PROMPT
Give back the entries that follow exactly as written. Any picture gets left out.

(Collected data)
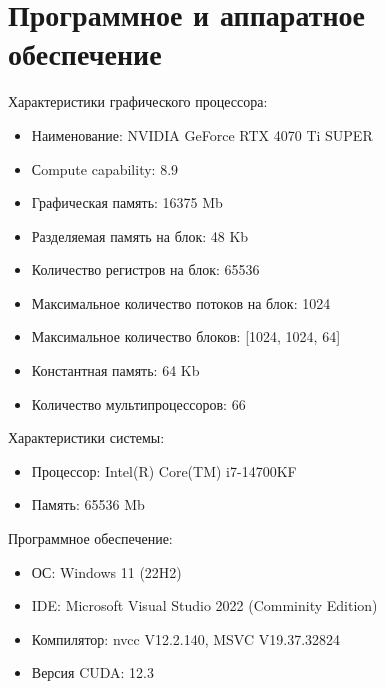 \section{Программное и аппаратное обеспечение}
Характеристики графического процессора:
\begin{itemize}[noitemsep, topsep=0pt]
	\item Наименование: NVIDIA GeForce RTX 4070 Ti SUPER
	\item Сompute capability: 8.9
	\item Графическая память: 16375 Mb
	\item Разделяемая память на блок: 48 Kb
	\item Количество регистров на блок: 65536
	\item Максимальное количество потоков на блок: 1024
	\item Максимальное количество блоков: [1024, 1024, 64]
	\item Константная память: 64 Kb
	\item Количество мультипроцессоров: 66
\end{itemize}

Характеристики системы:
\begin{itemize}[noitemsep, topsep=0pt]
	\item Процессор: Intel(R) Core(TM) i7-14700KF
	\item Память: 65536 Mb
\end{itemize}

Программное обеспечение:
\begin{itemize}[noitemsep, topsep=0pt]
	\item ОС: Windows 11 (22H2) 
	\item IDE: Microsoft Visual Studio 2022 (Comminity Edition)
	\item Компилятор: nvcc V12.2.140, MSVC V19.37.32824
	\item Версия CUDA: 12.3
\end{itemize}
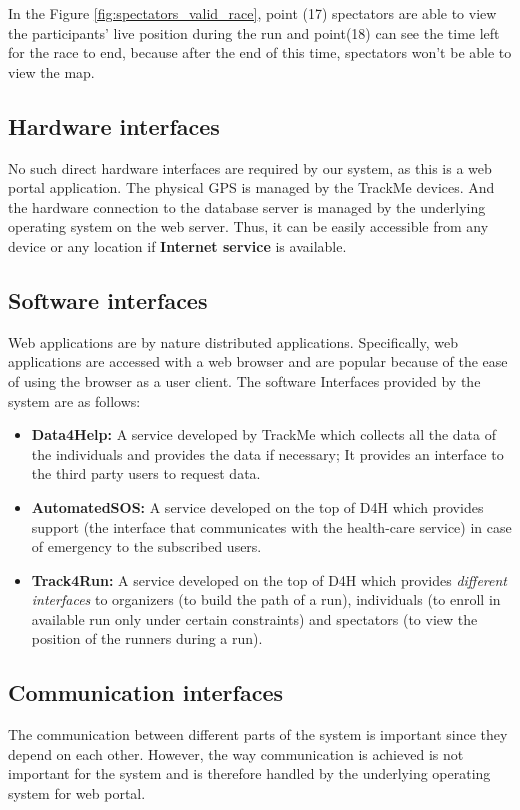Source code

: \documentclass[a4paper, hidelinks, 12pt]{report}
\begin{document}
	In the Figure \ref{fig:spectators_valid_race}, point (17) spectators are able to view the participants' live position during the run and point(18) can see the time left for the race to end, because after the end of this time, spectators won't be able to view the map. 

	\subsection{Hardware interfaces}
	No such direct hardware interfaces are required by our system, as this is a web portal application. The physical GPS is managed by the TrackMe devices. And the hardware connection to the database server is managed by the underlying operating system on the web server. Thus, it can be easily accessible from any device or any location if \textbf{Internet service} is available.
	
	\subsection{Software interfaces}
	Web applications are by nature distributed applications. Specifically, web applications are accessed with a web browser and are popular because of the ease of using the browser as a user client. The software Interfaces provided by the system are as follows:\\
	
	\begin{itemize}
		\item{} \textbf{Data4Help:} A service developed by TrackMe which collects all the data of the individuals and provides the data if necessary; It provides an interface to the third party users to request data.
		\item{} \textbf{AutomatedSOS:} A service developed on the top of D4H which provides support (the interface that communicates with the health-care service) in case of emergency to the subscribed users.
		\item{} \textbf{Track4Run:} A service developed on the top of D4H  which provides \textit{different interfaces} to organizers (to build the path of a run), individuals (to enroll in available run only under certain constraints) and spectators (to view the position of the runners during a run).
	\end{itemize}
	
	\subsection{Communication interfaces}
	The communication between different parts of the system is important since they depend on each other. However, the way communication is achieved is not important for the system and is therefore handled by the underlying operating system for web portal.
	
\end{document}
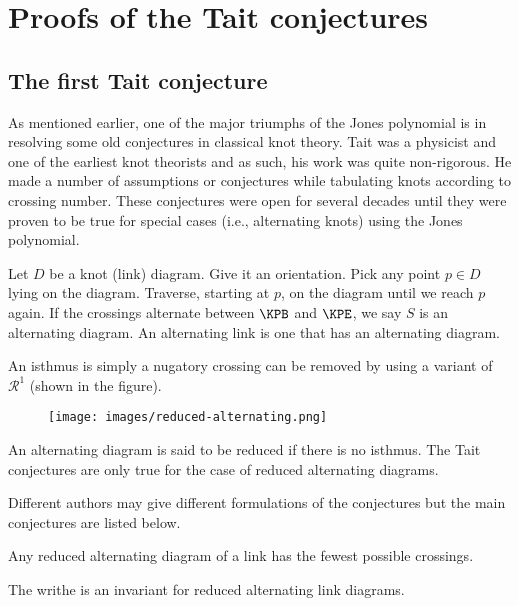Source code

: \chapter{Proofs of the Tait conjectures}
\label{chapter4}

\section{The first Tait conjecture}

As mentioned earlier, one of the major triumphs of the Jones polynomial is in resolving some old conjectures in classical knot theory. Tait was a physicist and one of the earliest knot theorists and as such, his work was quite non-rigorous. He made a number of assumptions or conjectures while tabulating knots according to crossing number. These conjectures were open for several decades until they were proven to be true for special cases (i.e., alternating knots) using the Jones polynomial.

Let $D$ be a knot (link) diagram. Give it an orientation. Pick any point $p \in D$ lying on the diagram. Traverse, starting at $p$, on the diagram until we reach $p$ again. If the crossings alternate between $\KPB$ and $\KPE$, we say $S$ is an alternating diagram. An alternating link is one that has an alternating diagram.

An isthmus is simply a nugatory crossing can be removed by using a variant of $\mathcal{R}^1$ (shown in the figure).
\begin{figure}[h]
  \centering
  \texttt{[image: images/reduced-alternating.png]}
\end{figure}

An alternating diagram is said to be reduced if there is no isthmus. The Tait conjectures are only true for the case of reduced alternating diagrams.

Different authors may give different formulations of the conjectures but the main conjectures are listed below.

\begin{conjecture}
\label{cha:resolv-tait-conj}
Any reduced alternating diagram of a link has the fewest possible crossings.
\end{conjecture}

\begin{conjecture}
\label{cha:resolv-tait-conj}
The writhe is an invariant for reduced alternating link diagrams.
\end{conjecture}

SOLUTION FOR THIS PROBLEM
 \section{Программное и аппаратное обеспечение}
Характеристики графического процессора:
\begin{itemize}[noitemsep, topsep=0pt]
	\item Наименование: NVIDIA GeForce RTX 4070 Ti SUPER
	\item Сompute capability: 8.9
	\item Графическая память: 16375 Mb
	\item Разделяемая память на блок: 48 Kb
	\item Количество регистров на блок: 65536
	\item Максимальное количество потоков на блок: 1024
	\item Максимальное количество блоков: [1024, 1024, 64]
	\item Константная память: 64 Kb
	\item Количество мультипроцессоров: 66
\end{itemize}

Характеристики системы:
\begin{itemize}[noitemsep, topsep=0pt]
	\item Процессор: Intel(R) Core(TM) i7-14700KF
	\item Память: 65536 Mb
\end{itemize}

Программное обеспечение:
\begin{itemize}[noitemsep, topsep=0pt]
	\item ОС: Windows 11 (22H2) 
	\item IDE: Microsoft Visual Studio 2022 (Comminity Edition)
	\item Компилятор: nvcc V12.2.140, MSVC V19.37.32824
	\item Версия CUDA: 12.3
\end{itemize}
Source code

: \documentclass[a4paper, hidelinks, 12pt]{report}
\begin{document}
	In the Figure \ref{fig:spectators_valid_race}, point (17) spectators are able to view the participants' live position during the run and point(18) can see the time left for the race to end, because after the end of this time, spectators won't be able to view the map. 

	\subsection{Hardware interfaces}
	No such direct hardware interfaces are required by our system, as this is a web portal application. The physical GPS is managed by the TrackMe devices. And the hardware connection to the database server is managed by the underlying operating system on the web server. Thus, it can be easily accessible from any device or any location if \textbf{Internet service} is available.
	
	\subsection{Software interfaces}
	Web applications are by nature distributed applications. Specifically, web applications are accessed with a web browser and are popular because of the ease of using the browser as a user client. The software Interfaces provided by the system are as follows:\\
	
	\begin{itemize}
		\item{} \textbf{Data4Help:} A service developed by TrackMe which collects all the data of the individuals and provides the data if necessary; It provides an interface to the third party users to request data.
		\item{} \textbf{AutomatedSOS:} A service developed on the top of D4H which provides support (the interface that communicates with the health-care service) in case of emergency to the subscribed users.
		\item{} \textbf{Track4Run:} A service developed on the top of D4H  which provides \textit{different interfaces} to organizers (to build the path of a run), individuals (to enroll in available run only under certain constraints) and spectators (to view the position of the runners during a run).
	\end{itemize}
	
	\subsection{Communication interfaces}
	The communication between different parts of the system is important since they depend on each other. However, the way communication is achieved is not important for the system and is therefore handled by the underlying operating system for web portal.
	
\end{document}
Source code

: \chapter{Proofs of the Tait conjectures}
\label{chapter4}

\section{The first Tait conjecture}

As mentioned earlier, one of the major triumphs of the Jones polynomial is in resolving some old conjectures in classical knot theory. Tait was a physicist and one of the earliest knot theorists and as such, his work was quite non-rigorous. He made a number of assumptions or conjectures while tabulating knots according to crossing number. These conjectures were open for several decades until they were proven to be true for special cases (i.e., alternating knots) using the Jones polynomial.

Let $D$ be a knot (link) diagram. Give it an orientation. Pick any point $p \in D$ lying on the diagram. Traverse, starting at $p$, on the diagram until we reach $p$ again. If the crossings alternate between $\KPB$ and $\KPE$, we say $S$ is an alternating diagram. An alternating link is one that has an alternating diagram.

An isthmus is simply a nugatory crossing can be removed by using a variant of $\mathcal{R}^1$ (shown in the figure).
\begin{figure}[h]
  \centering
  \texttt{[image: images/reduced-alternating.png]}
\end{figure}

An alternating diagram is said to be reduced if there is no isthmus. The Tait conjectures are only true for the case of reduced alternating diagrams.

Different authors may give different formulations of the conjectures but the main conjectures are listed below.

\begin{conjecture}
\label{cha:resolv-tait-conj}
Any reduced alternating diagram of a link has the fewest possible crossings.
\end{conjecture}

\begin{conjecture}
\label{cha:resolv-tait-conj}
The writhe is an invariant for reduced alternating link diagrams.
\end{conjecture}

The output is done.